Plastic production is another example in which the upstream production of basic petrochemicals is profoundly dependent on and integrated with the fossil fuel sector, both as feedstock and as the primary source of energy (EEA, 2021b; Tickner et al, 2021). Plastics are composed of polymers produced by the petrochemical industry, including polyethylene, polypropylene, polyethylene terephthalate, polyvinyl chloride and polystyrene, and are the sector’s largest product category (Bauer et al, 2022). The total greenhouse gas emissions caused by the EU plastics value chain in 2018 are estimated at 208 million tonnes of carbon dioxide equivalent (CO2e). The majority (63%) of greenhouse gas emissions results from polymer production, while converting polymers into products accounts for 22%. The treatment of plastic waste at end-of-life accounts for another 15%, mainly because of incineration (ETC/WMGE, 2021).

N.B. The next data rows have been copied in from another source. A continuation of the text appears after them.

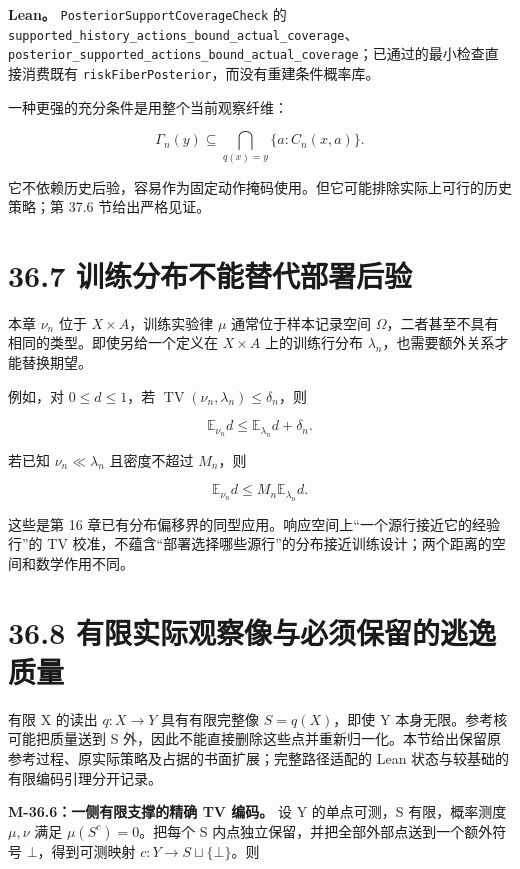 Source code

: \documentclass[
  11pt,
  oneside]{book}
\begin{document}
\textbf{Lean。} \nolinkurl{PosteriorSupportCoverageCheck} 的 \nolinkurl{supported_history_actions_bound_actual_coverage}、\nolinkurl{posterior_supported_actions_bound_actual_coverage}；已通过的最小检查直接消费既有 \nolinkurl{riskFiberPosterior}，而没有重建条件概率库。

一种更强的充分条件是用整个当前观察纤维：

\[\Gamma_n(y)\subseteq\bigcap_{q(x)=y}\{a:C_n(x,a)\}.\]

它不依赖历史后验，容易作为固定动作掩码使用。但它可能排除实际上可行的历史策略；第 37.6 节给出严格见证。

\section{36.7 训练分布不能替代部署后验}\label{ux8badux7ec3ux5206ux5e03ux4e0dux80fdux66ffux4ee3ux90e8ux7f72ux540eux9a8c}

本章 \(\nu_n\) 位于 \(X\times A\)，训练实验律 \(\mu\) 通常位于样本记录空间 \(\Omega\)，二者甚至不具有相同的类型。即使另给一个定义在 \(X\times A\) 上的训练行分布 \(\lambda_n\)，也需要额外关系才能替换期望。

例如，对 \(0\le d\le1\)，若 \(\operatorname{TV}(\nu_n,\lambda_n)\le\delta_n\)，则

\[\mathbb E_{\nu_n}d\le\mathbb E_{\lambda_n}d+\delta_n.\]

若已知 \(\nu_n\ll\lambda_n\) 且密度不超过 \(M_n\)，则

\[\mathbb E_{\nu_n}d\le M_n\mathbb E_{\lambda_n}d.\]

这些是第 16 章已有分布偏移界的同型应用。响应空间上``一个源行接近它的经验行''的 TV 校准，不蕴含``部署选择哪些源行''的分布接近训练设计；两个距离的空间和数学作用不同。

\section{36.8 有限实际观察像与必须保留的逃逸质量}\label{ux6709ux9650ux5b9eux9645ux89c2ux5bdfux50cfux4e0eux5fc5ux987bux4fddux7559ux7684ux9003ux9038ux8d28ux91cf}

有限 X 的读出 \(q:X\to Y\) 具有有限完整像 \(S=q(X)\)，即使 Y 本身无限。参考核可能把质量送到 S 外，因此不能直接删除这些点并重新归一化。本节给出保留原参考过程、原实际策略及占据的书面扩展；完整路径适配的 Lean 状态与较基础的有限编码引理分开记录。

\hypertarget{m-36-6}{}\label{m-36-6}

\textbf{M-36.6：一侧有限支撑的精确 TV 编码。} 设 Y 的单点可测，S 有限，概率测度 \(\mu,\nu\) 满足 \(\mu(S^c)=0\)。把每个 S 内点独立保留，并把全部外部点送到一个额外符号 \(\bot\)，得到可测映射 \(c:Y\to S\sqcup\{\bot\}\)。则
\end{document}
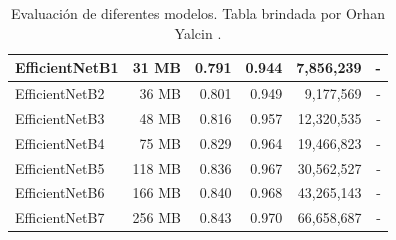 \begin{table}[h!]
\begin{tabular}{|l|r|r|r|r|r|}
    EfficientNetB1                                               & 31 MB                              & 0.791                                                                                   & 0.944                                                                                   & 7,856,239                                & -                                   \\ \hline
    EfficientNetB2                                               & 36 MB                              & 0.801                                                                                   & 0.949                                                                                   & 9,177,569                                & -                                   \\ \hline
    EfficientNetB3                                               & 48 MB                              & 0.816                                                                                   & 0.957                                                                                   & 12,320,535                               & -                                   \\ \hline
    EfficientNetB4                                               & 75 MB                              & 0.829                                                                                   & 0.964                                                                                   & 19,466,823                               & -                                   \\ \hline
    EfficientNetB5                                               & 118 MB                             & 0.836                                                                                   & 0.967                                                                                   & 30,562,527                               & -                                   \\ \hline
    EfficientNetB6                                               & 166 MB                             & 0.840                                                                                   & 0.968                                                                                   & 43,265,143                               & -                                   \\ \hline
    EfficientNetB7                                               & 256 MB                             & 0.843                                                                                   & 0.970                                                                                   & 66,658,687                               & -                                   \\ \hline
    \end{tabular}
    \caption{Evaluación de diferentes modelos. Tabla brindada por Orhan Yalcin \protect\cite{DataModelos}. }
    \label{evaluación}
\end{table}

Rising EU demand for plastics has contributed to the increasing carbon footprint of plastics at the global level. Outsourcing plastic production to regions outside Europe that use coal as an energy source, such as China, has increased the EU’s plastics-related carbon footprint (EEA, 2021b). This is despite the fact that domestic plastics-related greenhouse gas emissions fell (Cabernard et al., 2022).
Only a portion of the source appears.